Order of Basic keywords

carlsson · Post by **carlsson** » Thu Jan 22, 2009 9:30 am

Rather than further disturbing Kweepa's thread, I thought we could discuss the order of Basic keywords and how different tokenizers handle them in a separate thread.

As far as I understand, keywords (excluding special symbols) are tokenized in this order:

END, FOR, NEXT, DATA, INPUT#, INPUT, DIM, READ, LET, GOTO, RUN, IF, RESTORE, GOSUB, RETURN, REM, STOP, ON, WAIT, LOAD, SAVE, VERIFY, DEF, POKE, PRINT#, PRINT, CONT, LIST, CLR, CMD, SYS, OPEN, CLOSE, GET, NEW, TAB, TO, FN, SPC, THEN, NOT, STEP, AND, OR, SGN, INT, ABS, USR, FRE, POS, SQR, RND, LOG, EXP, COS, SIN, TAN, ATN, PEEK, LEN, STR$, VAL, ASC, CHR$, LEFT$, RIGHT$, MID$, GO

I don't see GET# in the list, but perhaps Basic handles the two variants in one call unlike INPUT# and PRINT#.
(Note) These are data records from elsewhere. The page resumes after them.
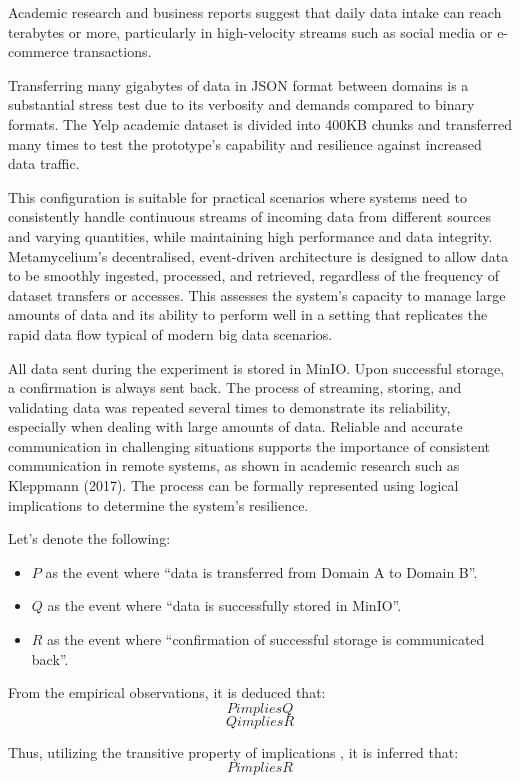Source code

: \documentclass[preprint,12pt]{elsarticle}
\begin{document}
Academic research and business reports suggest that daily data intake can reach terabytes or more, particularly in high-velocity streams such as social media or e-commerce transactions. 

Transferring many gigabytes of data in JSON format between domains is a substantial stress test due to its verbosity and demands compared to binary formats. The Yelp academic dataset is divided into 400KB chunks and transferred many times to test the prototype's capability and resilience against increased data traffic. 

This configuration is suitable for practical scenarios where systems need to consistently handle continuous streams of incoming data from different sources and varying quantities, while maintaining high performance and data integrity. Metamycelium's decentralised, event-driven architecture is designed to allow data to be smoothly ingested, processed, and retrieved, regardless of the frequency of dataset transfers or accesses. This assesses the system's capacity to manage large amounts of data and its ability to perform well in a setting that replicates the rapid data flow typical of modern big data scenarios.


All data sent during the experiment is stored in MinIO. Upon successful storage, a confirmation is always sent back. The process of streaming, storing, and validating data was repeated several times to demonstrate its reliability, especially when dealing with large amounts of data. Reliable and accurate communication in challenging situations supports the importance of consistent communication in remote systems, as shown in academic research such as Kleppmann (2017). The process can be formally represented using logical implications to determine the system's resilience.

Let's denote the following:
\begin{itemize}
    \item \( P \) as the event where ``data is transferred from Domain A to Domain B''.
    \item \( Q \) as the event where ``data is successfully stored in MinIO''.
    \item \( R \) as the event where ``confirmation of successful storage is communicated back''.
\end{itemize}

From the empirical observations, it is deduced that:
\[ P  implies  Q \]
\[ Q  implies  R \]

Thus, utilizing the transitive property of implications \cite{johnson2019logic}, it is inferred that:
\[ P  implies  R \]
\end{document}
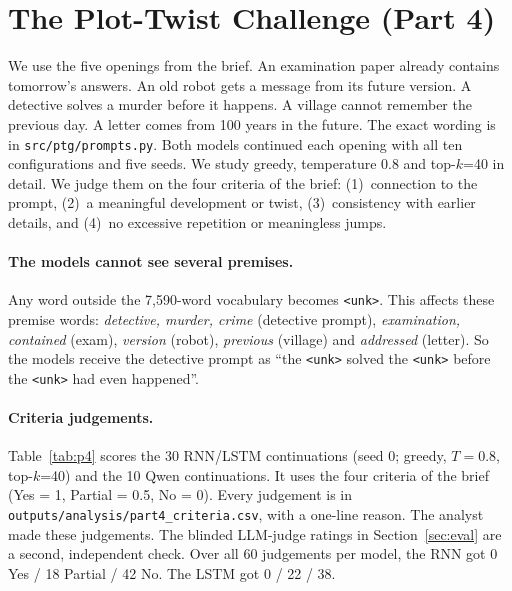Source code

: \documentclass[11pt,a4paper]{article}
\begin{document}
\begin{table}[H]\centering
\caption{Held-out termination test: the first sentence of each of 100 test stories is the prompt;
we generate up to 600 tokens (seed 0). Real = the remaining length of the actual story. Too long =
no \texttt{<eos>} or more than $2\times$ the real length.}\label{tab:length}
{\small}
\end{table}

\section{The Plot-Twist Challenge (Part 4)}
\label{sec:twist}
We use the five openings from the brief. An examination paper already contains tomorrow's
answers. An old robot gets a message from its future version. A detective solves a murder
before it happens. A village cannot remember the previous day. A letter comes from 100 years
in the future. The exact wording is in \texttt{src/ptg/prompts.py}. Both models continued each
opening with all ten configurations and five seeds. We study greedy, temperature 0.8 and
top-$k$=40 in detail. We judge them on the four criteria of the brief: (1)~connection to the
prompt, (2)~a meaningful development or twist, (3)~consistency with earlier details, and (4)~no
excessive repetition or meaningless jumps.

\paragraph{The models cannot see several premises.} Any word outside the 7,590-word vocabulary
becomes \texttt{<unk>}. This affects these premise words: \emph{detective, murder, crime}
(detective prompt), \emph{examination, contained} (exam), \emph{version} (robot), \emph{previous}
(village) and \emph{addressed} (letter). So the models receive the detective prompt as ``the
\texttt{<unk>} solved the \texttt{<unk>} before the \texttt{<unk>} had even happened''.

\paragraph{Criteria judgements.} Table~\ref{tab:p4} scores the 30 RNN/LSTM continuations (seed 0;
greedy, $T=0.8$, top-$k$=40) and the 10 Qwen continuations. It uses the four criteria of the brief
(Yes = 1, Partial = 0.5, No = 0). Every judgement is in
\texttt{outputs/analysis/part4\_criteria.csv}, with a one-line reason. The analyst made these
judgements. The blinded LLM-judge ratings in Section~\ref{sec:eval} are a second, independent
check. Over all 60 judgements per model, the RNN got 0 Yes / 18 Partial / 42 No. The LSTM got
0 / 22 / 38.
\end{document}
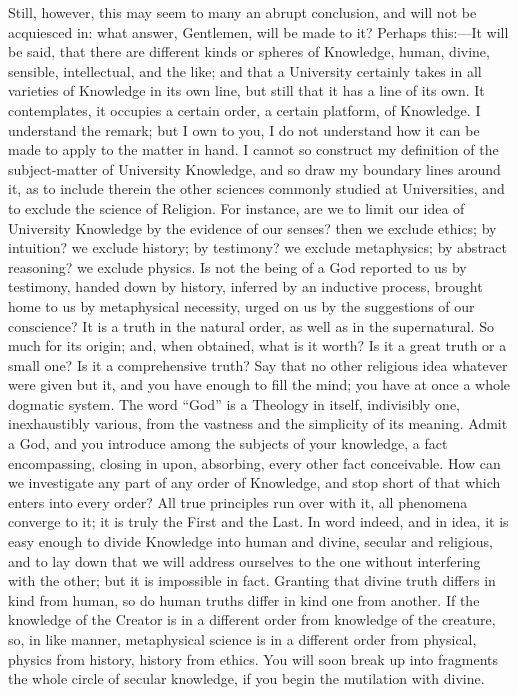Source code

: Still, however, this may seem to many an abrupt conclusion, and
will not be acquiesced in: what answer, Gentlemen, will be made to it?
Perhaps this:—It will be said, that there are different kinds or
spheres of Knowledge, human, divine, sensible, intellectual, and the
like; and that a University certainly takes in all varieties of
Knowledge in its own line, but still that it has a line of its own. It
contemplates, it occupies a certain order, a certain platform, of
Knowledge. I understand the remark; but I own to you, I do not
understand how it can be made to apply to the matter in hand. I cannot
so construct my definition of the subject-matter of University
Knowledge, and so draw my boundary lines around it, as to include
therein the other sciences commonly studied at Universities, and to
exclude the science of Religion. For instance, are we to limit our
idea of University Knowledge by the evidence of our senses? then we
exclude ethics; by intuition? we exclude history; by testimony? we
exclude metaphysics; by abstract reasoning? we exclude physics. Is not
the being of a God reported to us by testimony, handed down by
history, inferred by an inductive process, brought home to us by
metaphysical necessity, urged on us by the suggestions of our
conscience? It is a truth in the natural order, as well as in the
supernatural. So much for its origin; and, when obtained, what is it
worth? Is it a great truth or a small one? Is it a comprehensive truth? Say that no other religious idea whatever were given but it,
and you have enough to fill the mind; you have at once a whole
dogmatic system. The word ``God'' is a Theology in itself,
indivisibly one, inexhaustibly various, from the vastness and the
simplicity of its meaning. Admit a God, and you introduce among the
subjects of your knowledge, a fact encompassing, closing in upon,
absorbing, every other fact conceivable. How can we investigate any
part of any order of Knowledge, and stop short of that which enters
into every order? All true principles run over with it, all phenomena
converge to it; it is truly the First and the Last. In word indeed,
and in idea, it is easy enough to divide Knowledge into human and
divine, secular and religious, and to lay down that we will address
ourselves to the one without interfering with the other; but it is
impossible in fact. Granting that divine truth differs in kind from
human, so do human truths differ in kind one from another. If the
knowledge of the Creator is in a different order from knowledge of the
creature, so, in like manner, metaphysical science is in a different
order from physical, physics from history, history from ethics. You
will soon break up into fragments the whole circle of secular
knowledge, if you begin the mutilation with divine.

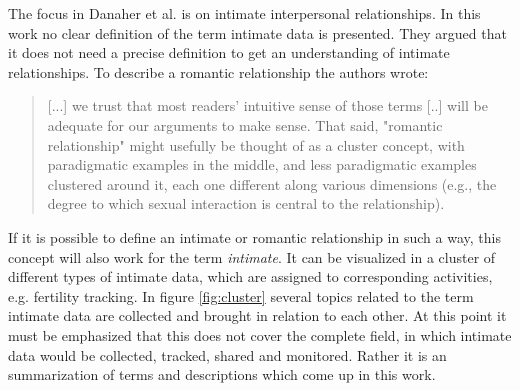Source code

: The focus in Danaher et al. \cite{doi:10.1080/15265161.2017.1409823} is on intimate interpersonal relationships. In this work no clear definition of the term intimate data is presented. They argued that it does not need a precise definition to get an understanding of intimate relationships. To describe a romantic relationship the authors wrote:

\begin{quote}
	[...] we trust that most readers' intuitive sense of those terms [..] will be adequate for our arguments to make sense. That said, "romantic relationship" might usefully be thought of as a cluster concept, with paradigmatic examples in the middle, and less paradigmatic examples clustered around it, each one different along various dimensions (e.g., the degree to which sexual interaction is central to the relationship).
\end{quote}

If it is possible to define an intimate or romantic relationship in such a way, this concept will also work for the term \textit{intimate}. 
It can be visualized in a cluster of different types of intimate data, which are assigned to corresponding activities, e.g. fertility tracking.
In figure \ref{fig:cluster} several topics related to the term intimate data are collected and brought in relation to each other. At this point it must be emphasized that this does not cover the complete field, in which intimate data would be collected, tracked, shared and monitored. Rather it is an summarization of terms and descriptions which come up in this work.



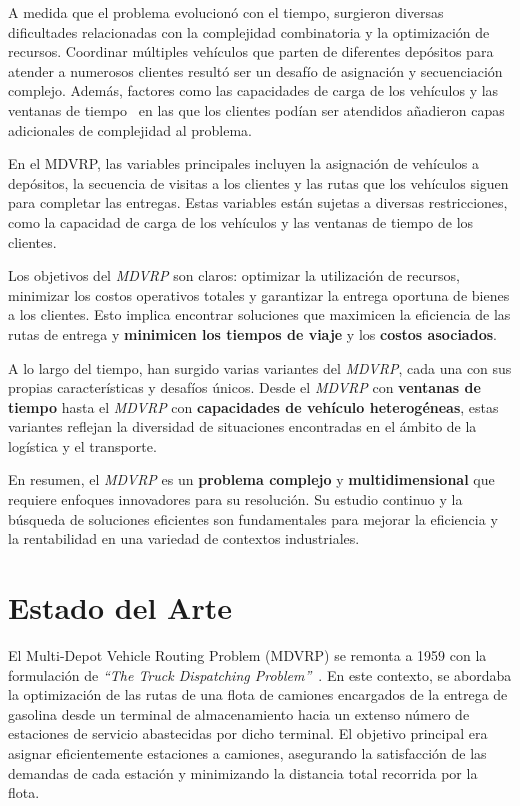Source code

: \documentclass[letter, 10pt]{article}
\begin{document}
A medida que el problema evolucionó con el tiempo, surgieron diversas dificultades relacionadas con la complejidad combinatoria y la optimización de recursos. Coordinar múltiples vehículos que parten de diferentes depósitos para atender a numerosos clientes resultó ser un desafío de asignación y secuenciación complejo. Además, factores como las capacidades de carga de los vehículos y las ventanas de tiempo~\cite{MDVRPTW} en las que los clientes podían ser atendidos añadieron capas adicionales de complejidad al problema.

En el MDVRP, las variables principales incluyen la asignación de vehículos a depósitos, la secuencia de visitas a los clientes y las rutas que los vehículos siguen para completar las entregas. Estas variables están sujetas a diversas restricciones, como la capacidad de carga de los vehículos y las ventanas de tiempo de los clientes.

Los objetivos del \textit{MDVRP} son claros: optimizar la utilización de recursos, minimizar los costos operativos totales y garantizar la entrega oportuna de bienes a los clientes. Esto implica encontrar soluciones que maximicen la eficiencia de las rutas de entrega y \textbf{minimicen los tiempos de viaje} y los \textbf{costos asociados}.

A lo largo del tiempo, han surgido varias variantes del \textit{MDVRP}, cada una con sus propias características y desafíos únicos. Desde el \textit{MDVRP} con \textbf{ventanas de tiempo} hasta el \textit{MDVRP} con \textbf{capacidades de vehículo heterogéneas}, estas variantes reflejan la diversidad de situaciones encontradas en el ámbito de la logística y el transporte.

En resumen, el \textit{MDVRP} es un \textbf{problema complejo} y \textbf{multidimensional} que requiere enfoques innovadores para su resolución. Su estudio continuo y la búsqueda de soluciones eficientes son fundamentales para mejorar la eficiencia y la rentabilidad en una variedad de contextos industriales.

\section{Estado del Arte}

El Multi-Depot Vehicle Routing Problem (MDVRP) se remonta a 1959 con la formulación de \textit{``The Truck Dispatching Problem''}~\cite{TruckDispatchingProblem}. En este contexto, se abordaba la optimización de las rutas de una flota de camiones encargados de la entrega de gasolina desde un terminal de almacenamiento hacia un extenso número de estaciones de servicio abastecidas por dicho terminal. El objetivo principal era asignar eficientemente estaciones a camiones, asegurando la satisfacción de las demandas de cada estación y minimizando la distancia total recorrida por la flota.
\end{document}
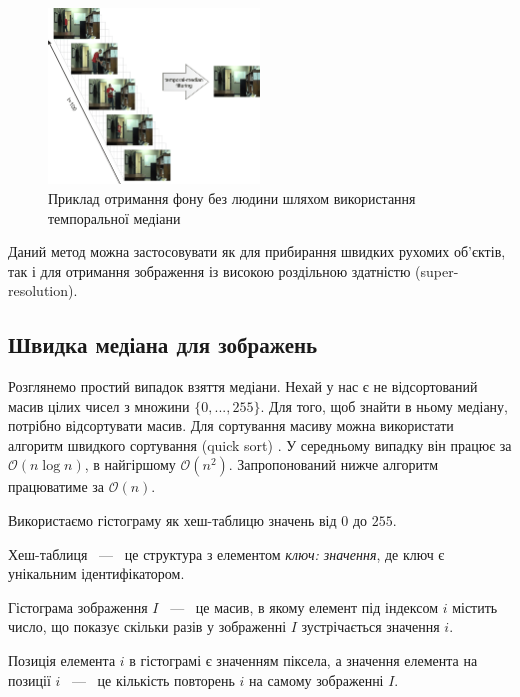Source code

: \begin{figure}[H]
    \centering
    \includegraphics[width=0.5\textwidth]{images/temporal_median_example_1}
    \caption{Приклад отримання фону без людини шляхом використання темпоральної медіани
        \cite{temporal_median_example_1}
        \label{fig:temporal_median_example_1}
    }
\end{figure}
Даний метод можна застосовувати як для прибирання швидких рухомих об'єктів,
так і для  отримання зображення із високою роздільною здатністю (super-resolution).

\subsection{Швидка медіана для зображень}

Розглянемо простий випадок взяття медіани.
Нехай у нас є не відсортований масив цілих чисел з множини $\{0,..., 255\}$.
Для того, щоб знайти в ньому медіану, потрібно відсортувати масив.
Для сортування масиву можна використати алгоритм швидкого сортування (quick sort)
\cite{quick_sort}. У середньому випадку він працює за $\mathcal{O}(n\log{}n)$, в
найгіршому $\mathcal{O}(n^2)$.
Запропонований нижче алгоритм працюватиме за $\mathcal{O}(n)$.

Використаємо гістограму як хеш-таблицю  значень від $0$ до $255$.
\begin{definition}
    Хеш-таблиця ~---~ це структура з елементом \textit{{ключ: значення}}, де
    ключ є унікальним ідентифікатором.
\end{definition}

\begin{definition}
    Гістограма зображення $I$ ~---~ це масив, в якому елемент під індексом $i$ містить число, що показує скільки
    разів у зображенні $I$ зустрічається значення $i$.
\end{definition}

Позиція елемента $i$ в гістограмі є значенням піксела, а значення елемента на позиції $i$ ~---~ це
кількість повторень $i$ на самому зображенні $I$.

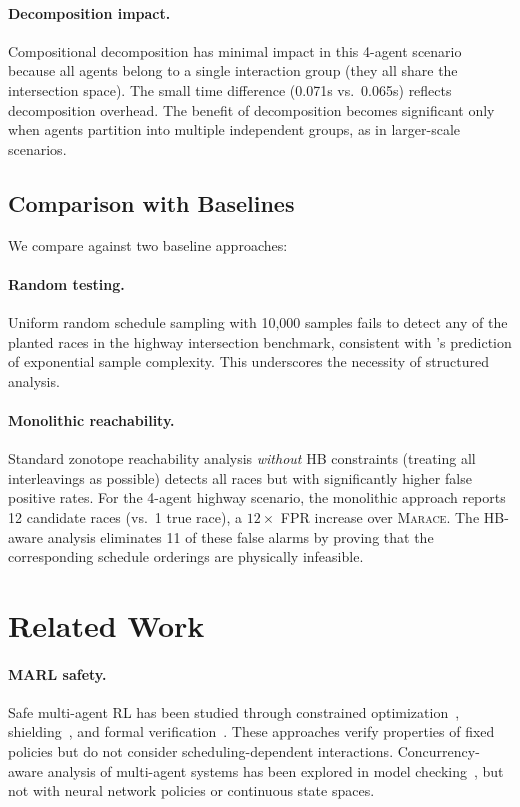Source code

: \documentclass[11pt]{article}
\newcommand{\marace}{\textsc{Marace}}
\begin{document}
\paragraph{Decomposition impact.}
Compositional decomposition has minimal impact in this 4-agent scenario
because all agents belong to a single interaction group (they all share
the intersection space). The small time difference (0.071s vs.\ 0.065s)
reflects decomposition overhead. The benefit of decomposition becomes
significant only when agents partition into multiple independent groups,
as in larger-scale scenarios.

\subsection{Comparison with Baselines}

We compare against two baseline approaches:

\paragraph{Random testing.}
Uniform random schedule sampling with 10,000 samples fails to detect any
of the planted races in the highway intersection benchmark, consistent
with 's prediction of exponential sample complexity.
This underscores the necessity of structured analysis.

\paragraph{Monolithic reachability.}
Standard zonotope reachability analysis \emph{without} HB constraints
(treating all interleavings as possible) detects all races but with
significantly higher false positive rates. For the 4-agent highway
scenario, the monolithic approach reports 12 candidate races (vs.\ 1
true race), a $12\times$ FPR increase over \marace{}. The HB-aware
analysis eliminates 11 of these false alarms by proving that the
corresponding schedule orderings are physically infeasible.

\section{Related Work}
\label{sec:related}

\paragraph{MARL safety.}
Safe multi-agent RL has been studied through constrained optimization~\cite{altman1999constrained,zhang2020multi},
shielding~\cite{alshiekh2018safe,elsayed2021safe},
and formal verification~\cite{akintunde2020verifying,yan2022towards}.
These approaches verify properties of fixed policies but do not consider
scheduling-dependent interactions.
Concurrency-aware analysis of multi-agent systems has been explored in
model checking~\cite{lomuscio2017mcmas}, but not with neural network
policies or continuous state spaces.
\end{document}
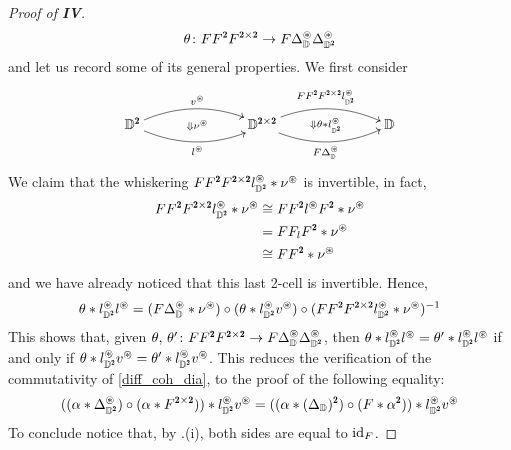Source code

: \begin{proof}[Proof of \athm\textbf{IV}]
\[
\theta\colon FF^\due F^{\due\times \due}\to F\Delta_\D^\circledast \Delta^\circledast_{\D^\due}
\]
and let us record some of its general properties. We first consider 
\[
\xymatrix@C=2.5cm{
	\D^\due 
	\ar@/^1pc/[r]^{v^\circledast}
	\ar@/_1pc/[r]_{l^\circledast}
	\ar@{}[r]|{\Downarrow\nu^\circledast}
	& \D^{\due\times\due} 
	\ar@/^1pc/[r]^{FF^\due F^{\due\times\due} l_{\D^\due}^{\circledast}}
	\ar@/_1pc/[r]_{F\Delta^\circledast_\D}
	\ar@{}[r]|{\Downarrow\theta *l^{\circledast}_{\D^\due}}
	& \D
}
\]
We claim that the whiskering $FF^\due F^{\due\times\due} l^\circledast_{\D^\due} * \nu^{\circledast}$ is invertible, in fact,
\begin{align*}
FF^\due F^{\due\times\due} l^\circledast_{\D^\due}  * \nu^\circledast &\cong FF^\due l^\circledast  F^\due * \nu^\circledast\\
&= FF_lF^\due * \nu^\circledast \\
&\cong  FF^\due * \nu^\circledast
\end{align*}
and we have already noticed that this last 2-cell is invertible. Hence,
\[
\theta *l^{\circledast}_{\D^\due}l^\circledast=(F\Delta^\circledast_\D*\nu^\circledast)\circ (\theta *l^{\circledast}_{\D^\due}v^{\circledast})\circ(FF^\due F^{\due\times\due} l_{\D^\due}^{\circledast}*\nu^\circledast)^{-1}
\]
This shows that, given $\theta,\, \theta'\colon FF^\due F^{\due\times \due}\to F\Delta_\D^\circledast \Delta^\circledast_{\D^\due}$, then $\theta *l^{\circledast}_{\D^\due}l^\circledast=\theta' *l^{\circledast}_{\D^\due}l^\circledast$ if and only if $\theta *l^{\circledast}_{\D^\due}v^{\circledast}=\theta' *l^{\circledast}_{\D^\due}v^{\circledast}$. This reduces the verification of the commutativity of \eqref{diff_coh_dia}, to the proof of the following equality:
\[
((\alpha * \Delta_{\D^\due}^\circledast)\circ (\alpha * F^{\due\times\due})) *l^{\circledast}_{\D^\due}v^{\circledast}=((\alpha * (\Delta_\D)^\due)\circ (F * \alpha^\due))*l^{\circledast}_{\D^\due}v^{\circledast}
\]
To conclude notice that, by .(i), both sides are equal to $\operatorname{id}_{F}$.
\end{proof}


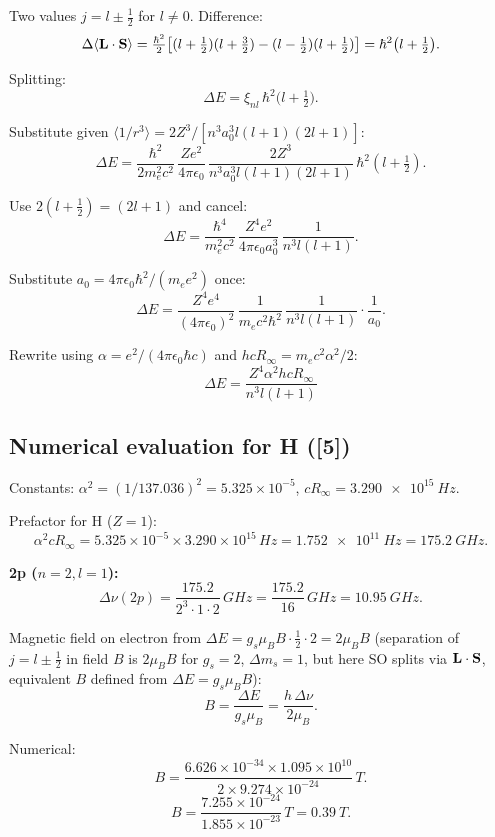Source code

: \documentclass[11pt]{article}
\begin{document}
Two values $j=l\pm\tfrac12$ for $l\neq 0$. Difference:
\[
\Delta\langle\vb L\cdot\vb S\rangle = \tfrac{\hbar^2}{2}\bigl[(l+\tfrac12)(l+\tfrac32)-(l-\tfrac12)(l+\tfrac12)\bigr] = \hbar^2\bigl(l+\tfrac12\bigr).
\]

Splitting:
\[
\Delta E = \xi_{nl}\,\hbar^2\bigl(l+\tfrac12\bigr).
\]

Substitute given $\langle 1/r^3\rangle = 2 Z^3 / [n^3 a_0^3 l(l+1)(2l+1)]$:
\[
\Delta E = \frac{\hbar^2}{2 m_e^2 c^2}\,\frac{Ze^2}{4\pi\epsilon_0}\,\frac{2 Z^3}{n^3 a_0^3 l(l+1)(2l+1)}\,\hbar^2(l+\tfrac12).
\]

Use $2(l+\tfrac12) = (2l+1)$ and cancel:
\[
\Delta E = \frac{\hbar^4}{m_e^2 c^2}\,\frac{Z^4 e^2}{4\pi\epsilon_0 a_0^3}\,\frac{1}{n^3 l(l+1)}.
\]

Substitute $a_0 = 4\pi\epsilon_0\hbar^2/(m_e e^2)$ once:
\[
\Delta E = \frac{Z^4 e^4}{(4\pi\epsilon_0)^2}\,\frac{1}{m_e c^2 \hbar^2}\,\frac{1}{n^3 l(l+1)} \cdot \frac{1}{a_0}.
\]

Rewrite using $\alpha = e^2/(4\pi\epsilon_0\hbar c)$ and $hcR_\infty = m_e c^2\alpha^2/2$:
\begin{equation}
\boxed{\;\Delta E = \frac{Z^4 \alpha^2 hc R_\infty}{n^3 l(l+1)}\;}
\label{eq:fs-result}
\end{equation}

\subsection*{Numerical evaluation for H ([5])}

Constants: $\alpha^2 = (1/137.036)^2 = 5.325\times 10^{-5}$, $cR_\infty = \SI{3.290e15}{Hz}$.

Prefactor for H ($Z=1$):
\[
\alpha^2 cR_\infty = 5.325\times 10^{-5} \times 3.290\times 10^{15}\,\si{Hz} = \SI{1.752e11}{Hz} = \SI{175.2}{GHz}.
\]

\textbf{2p ($n=2,l=1$):}
\[
\Delta\nu(2p) = \frac{175.2}{2^3\cdot 1\cdot 2}\,\si{GHz} = \frac{175.2}{16}\,\si{GHz} = \boxed{\SI{10.95}{GHz}}.
\]

Magnetic field on electron from $\Delta E = g_s\mu_B B\cdot\tfrac12\cdot 2 = 2\mu_B B$ (separation of $j=l\pm\tfrac12$ in field $B$ is $2\mu_B B$ for $g_s=2$, $\Delta m_s=1$, but here SO splits via $\vb L\cdot\vb S$, equivalent $B$ defined from $\Delta E = g_s\mu_B B$):
\[
B = \frac{\Delta E}{g_s\mu_B} = \frac{h\,\Delta\nu}{2\mu_B}.
\]

Numerical:
\[
B = \frac{6.626\times 10^{-34}\times 1.095\times 10^{10}}{2\times 9.274\times 10^{-24}}\,\si{T}.
\]
\[
B = \frac{7.255\times 10^{-24}}{1.855\times 10^{-23}}\,\si{T} = \boxed{\SI{0.39}{T}}.
\]
\end{document}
From here we can come up with impossible combinations if spaces are omitted. "T AND 16" and "S TO P" were already mentioned. Obviously the parser will choke on something like "LF OR 32" without spaces. I suppose "ON LO GOTO 25" also needs to be spaced.

Most of the time I believe you will quickly spot a misplaced keyword if Basic bails out with ?SYNTAX ERROR but it can be fun to try various tokenizers how they handle these peculiar cases.

Mike · Post by **Mike** » Fri Jan 23, 2009 2:09 am

The BASIC tokenizer roughly works as follows:

There is a text pointer, an offset, and keyword pointer. The text pointer looks at the first still not tokenized char of the input line, the offset adds to a position further into the input line. The keyword pointer starts at the begin of the keyword table.

A mismatch resets the offset to zero, and advances the keyword pointer to the next keyword.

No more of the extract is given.